In conclusion, hydration biomarkers strongly related to fluid intake may have utility for epidemiological studies linking adequate fluid intake to health outcomes. Linear relationships between urinary hydration biomarkers and acute, progressive dehydration are well established; our findings extend the validity of urinary hydration biomarkers to average adults with known habitual fluid intake. 24hU parameters (osmolality, USG, color and volume) demonstrate strong linear relations to fluid intake, within a broad range of intake volumes that are exhibited by average adults under normal living conditions. Furthermore, urine osmolality, USG and color were strongly related.
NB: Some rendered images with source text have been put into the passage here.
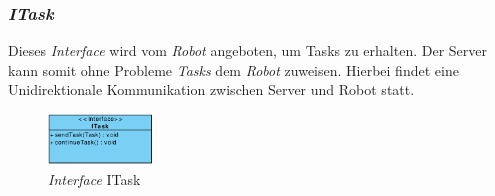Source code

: 	\subsubsection{\textit{ITask}}
	Dieses \textit{Interface} wird vom \textit{Robot} angeboten, um Tasks zu erhalten. Der Server kann somit ohne Probleme \textit{Tasks} dem \textit{Robot} zuweisen. Hierbei findet eine Unidirektionale Kommunikation zwischen Server und Robot statt.
	\begin{figure}[H]
	\centering
	\includegraphics[width=0.25\textwidth]{img/1-Entwurf-3-1_ITask}
	\caption{\textit{Interface} ITask}
	\label{ITask}
	\end{figure}
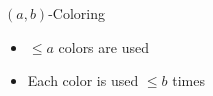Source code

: \begin{frame}{$(a,b)$-Coloring}
\begin{itemize}

\item
$\leq a$ colors are used

\pause\item
Each color is used $\leq b$ times


\end{itemize}
\pause
\end{frame}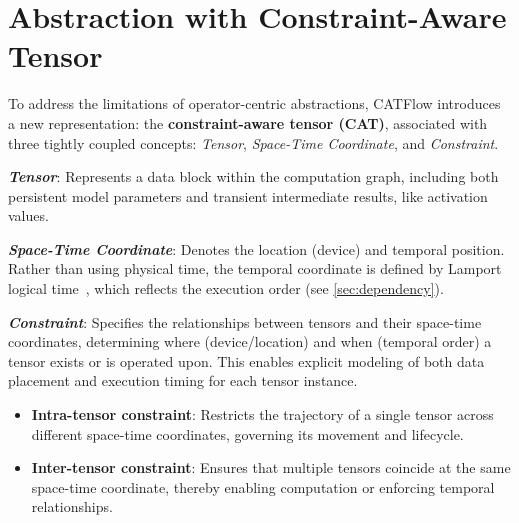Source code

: \documentclass[letterpaper,twocolumn,10pt]{article}
\newcommand{\name}{CATFlow}
\begin{document}
\vspace{-.5em}
\section{Abstraction with Constraint-Aware Tensor}
\label{sec:abstraction}


To address the limitations of operator-centric abstractions, \name{} introduces a new representation: the \textbf{constraint-aware tensor (CAT)}, associated with three tightly coupled concepts: \textit{Tensor}, \textit{Space-Time Coordinate}, and \textit{Constraint}. 

\textbf{\textit{Tensor}}: Represents a data block within the computation graph, including both persistent model parameters and transient intermediate results, like activation values.

\textbf{\textit{Space-Time Coordinate}}: Denotes the location (device) and temporal position. Rather than using physical time, the temporal coordinate is defined by Lamport logical time~\cite{lamport2019time}, which reflects the execution order (see \cref{sec:dependency}).

\textbf{\textit{Constraint}}: Specifies the relationships between tensors and their space-time coordinates, determining where (device/location) and when (temporal order) a tensor exists or is operated upon. This enables explicit modeling of both data placement and execution timing for each tensor instance. 
\vspace{-.35em}
\begin{itemize}
    \item \textbf{Intra-tensor constraint}: Restricts the trajectory of a single tensor across different space-time coordinates, governing its movement and lifecycle.
    \vspace{-.35em}
    \item \textbf{Inter-tensor constraint}: Ensures that multiple tensors coincide at the same space-time coordinate, thereby enabling computation or enforcing temporal relationships.
\end{itemize}
\vspace{-.35em}
\end{document}
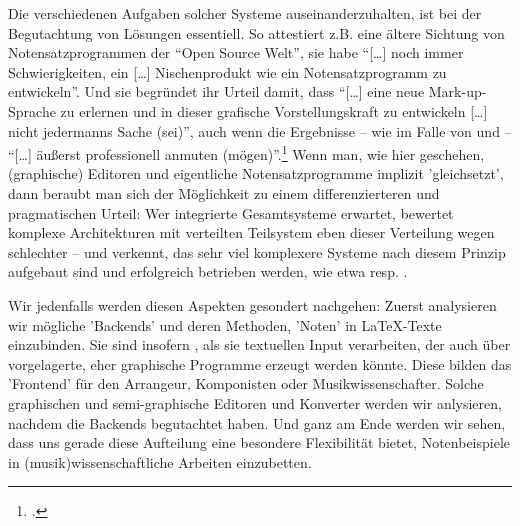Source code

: Die verschiedenen Aufgaben solcher Systeme auseinanderzuhalten, ist bei der
Begutachtung von Lösungen essentiell. So attestiert z.B. eine ältere Sichtung
von Notensatzprogrammen der \enquote{Open Source Welt}, sie habe
\enquote{[\ldots] noch immer Schwierigkeiten, ein [\ldots] Nischenprodukt wie
ein Notensatzprogramm zu entwickeln}. Und sie begründet ihr Urteil damit, dass
\enquote{[\ldots] eine neue Mark-up-Sprache zu erlernen und in dieser grafische
Vorstellungskraft zu entwickeln [\ldots] nicht jedermanns Sache (sei)}, auch
wenn die Ergebnisse -- wie im Falle von  und  --
\enquote{[\ldots] äußerst professionell anmuten
(mögen)}.\footcite[vgl.][51]{Albrecht2009a} Wenn man, wie hier geschehen,
(graphische) Editoren und eigentliche Notensatzprogramme implizit 'gleichsetzt',
dann beraubt man sich der Möglichkeit zu einem differenzierteren und
pragmatischen Urteil: Wer integrierte Gesamtsysteme erwartet, bewertet komplexe
Architekturen mit verteilten Teilsystem eben dieser Verteilung wegen schlechter
-- und verkennt, das sehr viel komplexere Systeme nach diesem Prinzip aufgebaut
sind und erfolgreich betrieben werden, wie etwa  resp.
.

Wir jedenfalls werden diesen Aspekten gesondert nachgehen: Zuerst analysieren
wir mögliche 'Backends' und deren Methoden, 'Noten' in \LaTeX-Texte einzubinden.
Sie sind insofern , als sie textuellen Input verarbeiten, der auch
über vorgelagerte, eher graphische Programme erzeugt werden könnte. Diese bilden
das 'Frontend' für den Arrangeur, Komponisten oder Musikwissenschafter. Solche
graphischen und semi-graphische Editoren und Konverter werden wir anlysieren,
nachdem die Backends begutachtet haben. Und ganz am Ende werden wir sehen, dass
uns gerade diese Aufteilung eine besondere Flexibilität bietet, Notenbeispiele
in (musik)wissenschaftliche Arbeiten einzubetten.

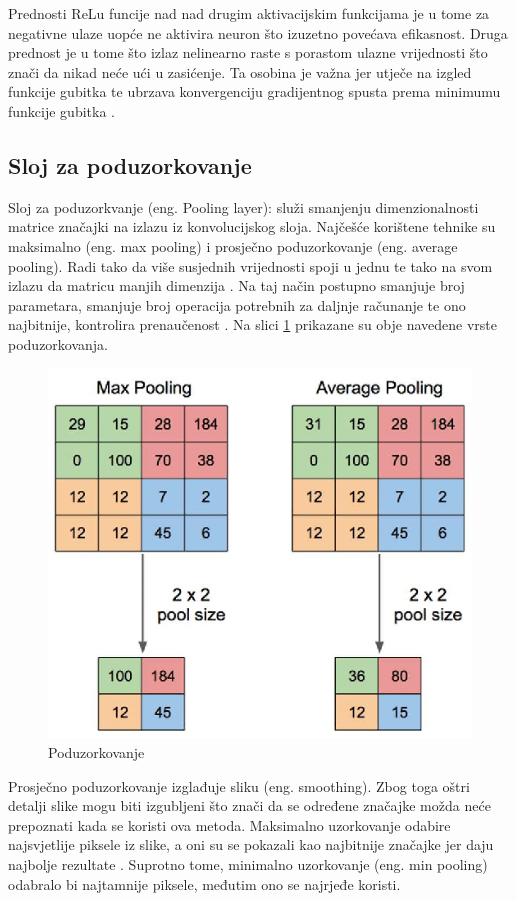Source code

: Prednosti ReLu funcije nad nad drugim aktivacijskim funkcijama je u tome za negativne
ulaze uopće ne aktivira neuron što izuzetno povećava efikasnost. Druga prednost je u tome
što izlaz nelinearno raste s porastom ulazne vrijednosti što znači da nikad neće ući
u zasićenje. Ta osobina je važna jer utječe na izgled funkcije gubitka te ubrzava
konvergenciju gradijentnog spusta prema minimumu funkcije gubitka \cite{activation_fcn}.


\subsection{Sloj za poduzorkovanje}
\label{sub:pooling}
Sloj za poduzorkvanje (eng. Pooling layer): služi smanjenju dimenzionalnosti matrice
značajki na izlazu iz konvolucijskog sloja. Najčešće korištene tehnike su maksimalno 
(eng. max pooling) i prosječno poduzorkovanje (eng. average pooling). Radi tako da više 
susjednih vrijednosti spoji u jednu te tako na svom izlazu da matricu manjih dimenzija 
\cite{pooling1}. Na taj način postupno smanjuje broj parametara, smanjuje broj
operacija potrebnih za daljnje računanje te ono najbitnije, kontrolira
prenaučenost \cite{cnn_whatis}. Na slici \ref{pic:pooling} prikazane su obje navedene vrste poduzorkovanja.

\begin{figure}[htb]
    \centering
    \includegraphics[width=0.5\linewidth]{Chapters/neuronska_mreza/CNN/pooling.png} 
    \caption{Poduzorkovanje \cite{pooling1}}
    \label{pic:pooling}
\end{figure}

Prosječno poduzorkovanje izglađuje sliku (eng. smoothing). Zbog toga oštri detalji slike
mogu biti izgubljeni što znači da se određene značajke možda neće prepoznati kada se 
koristi ova metoda. Maksimalno uzorkovanje odabire najsvjetlije piksele iz slike,
a oni su se pokazali kao najbitnije značajke jer daju najbolje rezultate \cite{cnn_whatis}.
Suprotno tome, minimalno uzorkovanje (eng. min pooling) odabralo bi najtamnije piksele,
međutim ono se najrjeđe koristi.

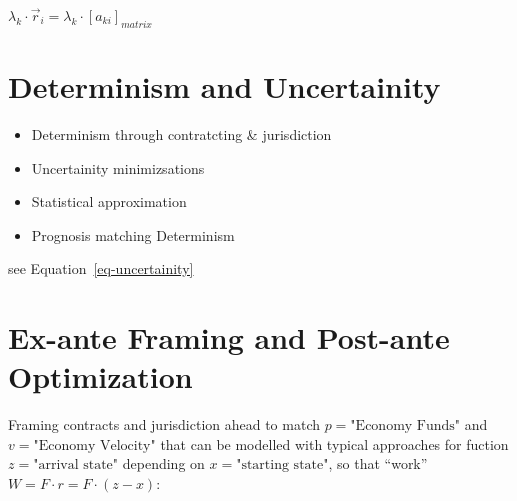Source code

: \documentclass[
  letterpaper,
  DIV=11,
  numbers=noendperiod]{scrartcl}
\providecommand{\tightlist}{%
  \setlength{\itemsep}{0pt}\setlength{\parskip}{0pt}}
\begin{document}
\(\lambda_k \cdot \vec r_i = \lambda_k \cdot \left[ a_{ki} \right]_{matrix}\)

\hfill\break
\hfill\break

\section{Determinism and Uncertainity}\label{sec-determinism}

\begin{itemize}
\tightlist
\item
  Determinism through contratcting \& jurisdiction
\item
  Uncertainity minimizsations
\item
  Statistical approximation
\item
  Prognosis matching Determinism
\end{itemize}

see Equation~\ref{eq-uncertainity}

\hfill\break
\hfill\break

\section{Ex-ante Framing and Post-ante
Optimization}\label{sec-optimization}

Framing contracts and jurisdiction ahead to match
\(p = \text{"Economy Funds"}\) and \(v = \text{"Economy Velocity"}\)
that can be modelled with typical approaches for fuction
\(z = \text{"arrival state"}\) depending on
\(x = \text{"starting state"}\), so that ``work''
\(W = F \cdot r =  F \cdot (z - x)\):
\end{document}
When ease of measurement is taken into account, USG and urine color appear to be good candidates to track hydration in normal daily living conditions. However, the regression models examined in the current study do not yet provide a sufficient degree of accuracy to approximate intake from hydration markers alone, as the margin of error in both models was large relative to total fluid intake volume. Nonetheless, the strong relation between urinary hydration and fluid intake may provide a physiological basis for individuals and health care providers to assess whether fluid intake is sufficient to meet individual needs.